* WORK REQUEST *
Looking at the data, count the lines where the word "shareholder" occurs and answer with only the number.

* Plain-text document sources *

**********

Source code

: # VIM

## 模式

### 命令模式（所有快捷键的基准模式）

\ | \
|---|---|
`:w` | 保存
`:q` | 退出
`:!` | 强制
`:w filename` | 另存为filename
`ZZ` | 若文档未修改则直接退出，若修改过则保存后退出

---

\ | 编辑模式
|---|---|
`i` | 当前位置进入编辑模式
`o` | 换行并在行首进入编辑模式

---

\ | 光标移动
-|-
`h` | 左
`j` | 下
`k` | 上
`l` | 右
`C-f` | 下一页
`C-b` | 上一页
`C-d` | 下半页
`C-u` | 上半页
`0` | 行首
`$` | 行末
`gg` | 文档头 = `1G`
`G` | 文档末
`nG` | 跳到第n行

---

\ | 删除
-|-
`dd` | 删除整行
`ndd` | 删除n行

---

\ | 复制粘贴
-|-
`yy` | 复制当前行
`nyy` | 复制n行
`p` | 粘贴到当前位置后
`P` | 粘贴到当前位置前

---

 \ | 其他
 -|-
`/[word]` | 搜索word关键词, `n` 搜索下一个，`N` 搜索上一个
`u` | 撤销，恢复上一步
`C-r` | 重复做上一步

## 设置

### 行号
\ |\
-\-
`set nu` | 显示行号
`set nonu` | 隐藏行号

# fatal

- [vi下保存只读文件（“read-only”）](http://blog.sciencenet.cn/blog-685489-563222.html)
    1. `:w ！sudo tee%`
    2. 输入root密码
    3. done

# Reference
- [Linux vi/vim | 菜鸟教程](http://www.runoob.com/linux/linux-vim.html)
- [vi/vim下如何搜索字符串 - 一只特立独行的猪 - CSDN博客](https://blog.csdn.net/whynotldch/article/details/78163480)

**********

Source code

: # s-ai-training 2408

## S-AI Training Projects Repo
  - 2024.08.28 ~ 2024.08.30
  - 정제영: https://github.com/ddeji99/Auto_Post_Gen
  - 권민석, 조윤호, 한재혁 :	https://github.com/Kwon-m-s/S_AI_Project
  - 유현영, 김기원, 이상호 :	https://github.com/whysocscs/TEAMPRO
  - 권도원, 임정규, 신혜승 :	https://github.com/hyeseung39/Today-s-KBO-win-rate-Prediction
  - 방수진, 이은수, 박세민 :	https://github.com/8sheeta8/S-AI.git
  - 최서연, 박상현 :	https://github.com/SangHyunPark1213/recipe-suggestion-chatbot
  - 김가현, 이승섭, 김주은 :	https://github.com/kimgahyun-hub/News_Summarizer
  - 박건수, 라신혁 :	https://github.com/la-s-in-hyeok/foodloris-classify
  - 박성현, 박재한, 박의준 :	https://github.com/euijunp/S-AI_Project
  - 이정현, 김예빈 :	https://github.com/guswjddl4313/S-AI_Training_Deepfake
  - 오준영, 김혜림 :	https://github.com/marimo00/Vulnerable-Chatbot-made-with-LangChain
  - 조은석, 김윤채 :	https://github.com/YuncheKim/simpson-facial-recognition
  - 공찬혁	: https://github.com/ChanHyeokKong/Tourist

**********

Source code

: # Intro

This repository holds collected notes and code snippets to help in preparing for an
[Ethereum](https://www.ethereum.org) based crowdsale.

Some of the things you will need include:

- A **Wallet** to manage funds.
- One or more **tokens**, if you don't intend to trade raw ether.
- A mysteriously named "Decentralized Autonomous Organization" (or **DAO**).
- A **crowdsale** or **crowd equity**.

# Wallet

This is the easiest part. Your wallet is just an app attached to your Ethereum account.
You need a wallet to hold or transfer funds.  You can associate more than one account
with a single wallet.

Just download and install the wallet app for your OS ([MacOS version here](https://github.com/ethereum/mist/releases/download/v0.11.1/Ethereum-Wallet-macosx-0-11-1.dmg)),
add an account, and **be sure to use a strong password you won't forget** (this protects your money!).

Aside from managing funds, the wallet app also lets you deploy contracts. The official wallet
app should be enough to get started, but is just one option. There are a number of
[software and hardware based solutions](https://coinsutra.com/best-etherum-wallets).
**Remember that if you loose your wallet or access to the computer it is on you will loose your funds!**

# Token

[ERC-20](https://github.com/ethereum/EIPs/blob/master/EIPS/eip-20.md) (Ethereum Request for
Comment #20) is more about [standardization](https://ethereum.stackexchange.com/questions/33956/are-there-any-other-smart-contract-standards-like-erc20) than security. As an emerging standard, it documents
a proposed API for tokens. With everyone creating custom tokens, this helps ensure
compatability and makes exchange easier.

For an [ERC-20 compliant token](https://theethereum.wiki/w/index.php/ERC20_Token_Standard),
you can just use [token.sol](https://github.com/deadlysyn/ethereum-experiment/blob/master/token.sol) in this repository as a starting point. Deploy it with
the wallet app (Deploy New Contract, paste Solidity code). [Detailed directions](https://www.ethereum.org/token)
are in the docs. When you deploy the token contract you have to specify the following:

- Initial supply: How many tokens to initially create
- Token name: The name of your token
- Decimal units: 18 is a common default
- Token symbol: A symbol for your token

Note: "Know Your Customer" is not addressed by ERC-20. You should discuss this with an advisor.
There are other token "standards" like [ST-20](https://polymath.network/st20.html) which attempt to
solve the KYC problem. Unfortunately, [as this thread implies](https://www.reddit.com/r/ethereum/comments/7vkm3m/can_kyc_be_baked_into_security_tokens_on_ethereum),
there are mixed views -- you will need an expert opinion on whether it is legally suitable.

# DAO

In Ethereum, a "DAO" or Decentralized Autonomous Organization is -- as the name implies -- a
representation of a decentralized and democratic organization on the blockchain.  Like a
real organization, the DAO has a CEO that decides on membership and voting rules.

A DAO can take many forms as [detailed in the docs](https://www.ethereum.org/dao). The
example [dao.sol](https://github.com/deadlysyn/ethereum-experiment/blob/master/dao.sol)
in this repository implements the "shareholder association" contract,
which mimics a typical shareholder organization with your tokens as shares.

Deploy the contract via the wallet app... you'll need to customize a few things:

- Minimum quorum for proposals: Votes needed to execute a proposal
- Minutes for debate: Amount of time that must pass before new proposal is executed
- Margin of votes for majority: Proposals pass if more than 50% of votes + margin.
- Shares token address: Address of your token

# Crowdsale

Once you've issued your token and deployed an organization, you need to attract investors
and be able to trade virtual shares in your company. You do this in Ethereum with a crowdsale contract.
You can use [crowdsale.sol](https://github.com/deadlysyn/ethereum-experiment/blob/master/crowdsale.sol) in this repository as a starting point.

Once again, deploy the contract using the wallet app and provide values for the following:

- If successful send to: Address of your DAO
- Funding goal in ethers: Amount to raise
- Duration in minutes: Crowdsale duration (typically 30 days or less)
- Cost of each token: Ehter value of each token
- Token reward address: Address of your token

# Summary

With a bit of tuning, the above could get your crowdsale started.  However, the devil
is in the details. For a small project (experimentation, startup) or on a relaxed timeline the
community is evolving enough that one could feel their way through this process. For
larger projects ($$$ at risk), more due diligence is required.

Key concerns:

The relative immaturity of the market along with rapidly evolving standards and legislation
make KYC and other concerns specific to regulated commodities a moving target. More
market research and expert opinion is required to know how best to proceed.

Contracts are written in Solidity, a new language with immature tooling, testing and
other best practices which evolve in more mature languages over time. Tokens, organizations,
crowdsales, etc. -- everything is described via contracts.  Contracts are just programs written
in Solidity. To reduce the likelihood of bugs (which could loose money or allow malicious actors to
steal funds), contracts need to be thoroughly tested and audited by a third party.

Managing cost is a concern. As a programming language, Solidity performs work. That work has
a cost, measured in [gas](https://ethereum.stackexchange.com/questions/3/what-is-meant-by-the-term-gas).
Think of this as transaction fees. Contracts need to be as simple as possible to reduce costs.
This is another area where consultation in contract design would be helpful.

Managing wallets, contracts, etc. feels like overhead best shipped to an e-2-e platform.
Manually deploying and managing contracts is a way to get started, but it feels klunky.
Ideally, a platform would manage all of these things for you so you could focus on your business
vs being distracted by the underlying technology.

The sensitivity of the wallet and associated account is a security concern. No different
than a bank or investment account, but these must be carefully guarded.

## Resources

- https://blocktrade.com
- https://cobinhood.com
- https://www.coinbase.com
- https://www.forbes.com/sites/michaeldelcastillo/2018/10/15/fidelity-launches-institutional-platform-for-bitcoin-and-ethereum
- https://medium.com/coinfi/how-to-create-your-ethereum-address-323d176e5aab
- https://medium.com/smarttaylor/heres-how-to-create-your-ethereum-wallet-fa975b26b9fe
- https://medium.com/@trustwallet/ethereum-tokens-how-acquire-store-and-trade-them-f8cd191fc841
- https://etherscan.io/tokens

**********

* SOLUTION FOR THIS TASK *
2